Transformación

Transformación

Las marchas que empezaron al principio del siglo pasado van a paso humano a su destino.

04 de junio 2020 , 09:25 p.m.

Sigue en pie la pregunta del principio: ¿es la pandemia un paréntesis más en el violento relato de las naciones y sus dueños y sus perros bravos, o es el comienzo de una era de comunidades empeñadas en la solidaridad a pesar de las evidencias, de sociedades resignadas a asumir el irrefutable vínculo de los unos con los otros, de democracias a la altura de los liderazgos ciudadanos? Ser cínico tiene su gracia. Ser pesimista tiene su ciencia. Apostarle a la humanidad es cometer el error de apostarle al equipo de uno. Pero, aun cuando suene a embeleco de gente demasiado sonriente para el gusto del mundo, yo sigo sospechando que no es que la especie esté transformándose, pensándose dos veces su camino a la extinción, sino que empezó a transformarse con cuentagotas hace mucho tiempo: no ha habido marcha en vano.

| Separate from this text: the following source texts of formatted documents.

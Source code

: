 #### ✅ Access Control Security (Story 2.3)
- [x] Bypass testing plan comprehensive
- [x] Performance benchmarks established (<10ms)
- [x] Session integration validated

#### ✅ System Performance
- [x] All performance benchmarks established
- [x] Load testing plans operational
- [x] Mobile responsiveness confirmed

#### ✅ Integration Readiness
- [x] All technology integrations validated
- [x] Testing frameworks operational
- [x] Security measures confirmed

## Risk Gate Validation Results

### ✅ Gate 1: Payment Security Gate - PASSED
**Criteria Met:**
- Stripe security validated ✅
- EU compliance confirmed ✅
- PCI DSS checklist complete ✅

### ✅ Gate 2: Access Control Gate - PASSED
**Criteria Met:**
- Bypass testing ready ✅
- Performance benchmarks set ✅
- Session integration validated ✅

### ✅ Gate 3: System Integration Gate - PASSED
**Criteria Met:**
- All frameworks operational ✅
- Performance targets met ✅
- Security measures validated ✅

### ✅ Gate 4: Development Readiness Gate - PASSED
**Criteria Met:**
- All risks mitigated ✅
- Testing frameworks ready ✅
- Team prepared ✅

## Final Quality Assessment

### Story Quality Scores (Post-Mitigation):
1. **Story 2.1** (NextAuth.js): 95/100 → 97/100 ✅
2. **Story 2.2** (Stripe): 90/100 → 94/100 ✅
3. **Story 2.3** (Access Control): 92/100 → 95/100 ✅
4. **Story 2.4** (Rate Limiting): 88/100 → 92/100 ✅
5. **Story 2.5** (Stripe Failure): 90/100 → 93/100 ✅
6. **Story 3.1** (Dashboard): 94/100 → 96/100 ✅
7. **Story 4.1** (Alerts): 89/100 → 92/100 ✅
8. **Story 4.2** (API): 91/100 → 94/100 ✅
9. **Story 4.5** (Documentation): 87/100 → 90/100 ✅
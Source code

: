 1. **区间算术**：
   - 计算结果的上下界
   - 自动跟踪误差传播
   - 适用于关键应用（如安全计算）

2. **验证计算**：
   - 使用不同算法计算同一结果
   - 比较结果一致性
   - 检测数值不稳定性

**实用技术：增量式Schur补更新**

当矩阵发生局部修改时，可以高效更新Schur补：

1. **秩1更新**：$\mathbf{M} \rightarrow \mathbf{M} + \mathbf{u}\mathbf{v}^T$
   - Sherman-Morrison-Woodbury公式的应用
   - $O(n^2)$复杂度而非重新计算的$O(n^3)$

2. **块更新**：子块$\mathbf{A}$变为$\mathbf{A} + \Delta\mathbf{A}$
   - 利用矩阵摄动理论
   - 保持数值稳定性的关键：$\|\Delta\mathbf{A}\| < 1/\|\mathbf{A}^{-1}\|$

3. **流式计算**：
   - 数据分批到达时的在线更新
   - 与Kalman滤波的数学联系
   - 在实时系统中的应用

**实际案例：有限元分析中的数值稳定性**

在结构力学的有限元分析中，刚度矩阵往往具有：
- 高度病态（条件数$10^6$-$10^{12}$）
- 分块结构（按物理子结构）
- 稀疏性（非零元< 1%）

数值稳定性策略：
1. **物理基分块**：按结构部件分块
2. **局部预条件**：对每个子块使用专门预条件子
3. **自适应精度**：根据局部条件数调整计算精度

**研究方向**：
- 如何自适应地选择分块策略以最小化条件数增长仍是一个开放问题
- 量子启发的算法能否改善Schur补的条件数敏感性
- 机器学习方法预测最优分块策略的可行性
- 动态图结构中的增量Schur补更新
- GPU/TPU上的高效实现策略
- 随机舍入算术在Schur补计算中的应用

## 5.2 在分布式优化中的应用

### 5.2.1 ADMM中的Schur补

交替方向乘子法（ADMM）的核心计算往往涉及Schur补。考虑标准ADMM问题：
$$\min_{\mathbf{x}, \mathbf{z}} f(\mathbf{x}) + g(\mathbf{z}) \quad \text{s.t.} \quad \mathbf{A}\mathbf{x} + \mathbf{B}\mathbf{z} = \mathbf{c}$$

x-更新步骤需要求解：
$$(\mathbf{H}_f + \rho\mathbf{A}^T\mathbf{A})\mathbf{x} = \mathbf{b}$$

Es verosímil que luego de los procedimientos policiales de la semana, a partir del “no puedo respirar” de George Floyd en Minneapolis y del “por qué” de Anderson Arboleda en Puerto Tejada, se pronostique el regreso de los déspotas “cuando volvamos del encierro”: el virus ha permitido a los peores funcionarios del mundo volver al despotismo sin vergüenza: “Aquí lo maltratamos por su bien”. Cómo no iba a permitirse el agente blanco Chauvin clavarle la rodilla en el cuello al desempleado negro Floyd durante 8 minutos y 46 segundos, permitirse esa violencia impúdica e imperturbable frente a todos, en un país gobernado por un pirómano poseído por él mismo: por la maldad de su estupidez. Cómo no iba a permitirse aquel patrullero matar a golpes a Arboleda en un país regido por negacionistas, por persecutores, por defensores de la democracia hasta que les llega su turno, por sórdidos disfrazados de Duques que han aprovechado la cuarentena para tratar de devolvernos a la peor Colombia de Colombia.

Yo entiendo que las últimas señales, la imagen apocalíptica de Trump, recién salido del búnker, con aquella Biblia temible en la mano, y el costoso programa diario de Duque mientras la mancha de la violencia se sigue extendiendo, pueden leerse como pruebas de que la derecha kamikaze sigue entendiendo gobernar como el oficio de imponerse a los otros. Yo entiendo que todo está dado para resignarse al declive: el hombre era el extraterrestre, la peste, el invasor. Pero no logro dejar de creer que no han sido en vano las marchas en las calles, ni los pactos de paz, ni los triunfos de las causas progresistas de los últimos cien años. Parecemos los mismos de siempre, a lo lejos, en el vaivén de la xenofobia a la aporofobia, pero de generación en generación hemos ido dejando de ser tan racistas, tan misóginos, tan homofóbicos, tan clasistas.

Claro que los viejos abusadores no van a irse sin dar la pelea por lo bajo desde sus guaridas, sin mandarnos a la guerra con el respaldo de algún Dios implacable. Claro que envilecerán las protestas, reivindicarán su derecho a someter al que conteste y violentarán los llamados a la paz. Pero repito: nunca antes, aunque se vea lejos el respiro, había sido tan difícil ser un gobernante impune o un policía sanguinario que mira a la cámara mientras mata como pensando en voz alta. Hoy todo está pasándonos a todos. Minneapolis queda aquí nomás. Puerto Tejada está enfrente. Y las marchas que empezaron al principio del siglo pasado –de los trabajadores, de las mujeres, de los negros que se resisten a la arbitrariedad– son las mismas marchas de siempre y van a paso humano a su destino.

Creo en aquello de que el paso del tiempo nos pone a todos en su sitio. Creo que la vejez de los abusadores del poder será particularmente esclarecedora. Pero sobre todo pienso eso: que las viejas marchas han tardado mucho, pero van a sacarnos adelante.